On Sep 18, 2007, at 11:42 AM, Barry Hart wrote:

> Sounds great - knowing that the query will work is a big help.
>
> We are currently working around the absence of an  
> 'omit_from_results' flag, so I know that's do-able. Here are a  
> couple of reasons I think it's a good idea, though:
> We often have functions that build a whole 'family' of queries,  
> filtering or sorting by different fields based on the arguments  
> passed. Thus, some of these queries will return tuples and some  
> will return objects. Since the result type returned by the query is  
> unpredictable, the function is not very friendly to use.
why would you be calling "add_column()" in this case (besides the PG  
bug workaround) ?

> The consumer of the query is often framework code which we don't  
> control. For example, TurboGears has a paginate decorator which  
> automatically slices the query to return a particular subset of  
> results. It uses the slice operator ( q[offset:endpoint] ).
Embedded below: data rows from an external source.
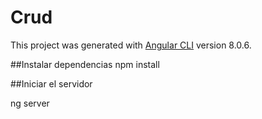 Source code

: # Crud

This project was generated with [Angular CLI](https://github.com/angular/angular-cli) version 8.0.6.

##Instalar dependencias
npm install

##Iniciar el servidor

ng server
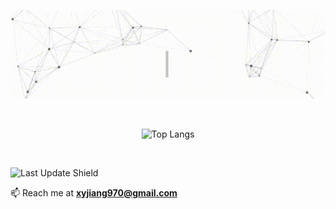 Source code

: <p align="center">
<img alt="Hi, I'm Jason" src="https://github.com/xyjiang970/xyjiang970/blob/main/assets/intro.gif">
</p>


<p>&nbsp;</p>

<p align="center">
<img alt="Top Langs" src="https://github-readme-stats.vercel.app/api/top-langs/?username=xyjiang970&show_icons=true&theme=tokyonight">
</p>

<!-- ![Top Langs](https://github-readme-stats.vercel.app/api/top-langs/?username=xyjiang970&show_icons=true&theme=tokyonight) -->

<p>&nbsp;</p>

<img align="left" alt='Last Update Shield' src="https://img.shields.io/github/last-commit/xyjiang970/xyjiang970/main?label=Last%20updated&style=flat">

<p>&nbsp;</p>

📫 Reach me at **xyjiang970@gmail.com**
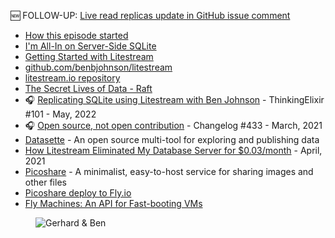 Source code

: 🆕 FOLLOW-UP: [Live read replicas update in GitHub issue comment](https://github.com/benbjohnson/litestream/issues/8#issuecomment-1173214316)

- [How this episode started](https://twitter.com/gerhardlazu/status/1523987284441415680)
- [I'm All-In on Server-Side SQLite](https://fly.io/blog/all-in-on-sqlite-litestream/)
- [Getting Started with Litestream](https://litestream.io/getting-started/)
- [github.com/benbjohnson/litestream](https://github.com/benbjohnson/litestream)
- [litestream.io repository](https://github.com/benbjohnson/litestream.io)
- [The Secret Lives of Data - Raft](http://thesecretlivesofdata.com/raft/)
- 🎧 [Replicating SQLite using Litestream with Ben Johnson](https://podcast.thinkingelixir.com/101) - ThinkingElixir #101 - May, 2022
- 🎧 [Open source, not open contribution]() - Changelog #433 - March, 2021
- [Datasette](https://datasette.io/) - An open source multi-tool for exploring and publishing data
- [How Litestream Eliminated My Database Server for $0.03/month](https://mtlynch.io/litestream/) - April, 2021
- [Picoshare](https://github.com/mtlynch/picoshare) - A minimalist, easy-to-host service for sharing images and other files
- [Picoshare deploy to Fly.io](https://github.com/mtlynch/picoshare/blob/master/docs/deployment/fly.io.md)
- [Fly Machines: An API for Fast-booting VMs](https://fly.io/blog/fly-machines/)

<figure class="richtext-figure richtext-figure--full">
  <img src="https://changelog-assets.s3.amazonaws.com/shipit/shipit-59--ben-johnson.jpg" alt="Gerhard & Ben" loading="lazy">
</figure>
Does  
> the slice operator eventually call the instances() function?

slice calls instances() yes.

the point here is that add_column() is used for a very specific  
thing; youd like that column in your returned results.  it doesnt  
need to fulfill any other function beyond that (including SQL  
massaging required by postgres when used with distinct/order  
by...that massaging should happen automatically, hence the ticket).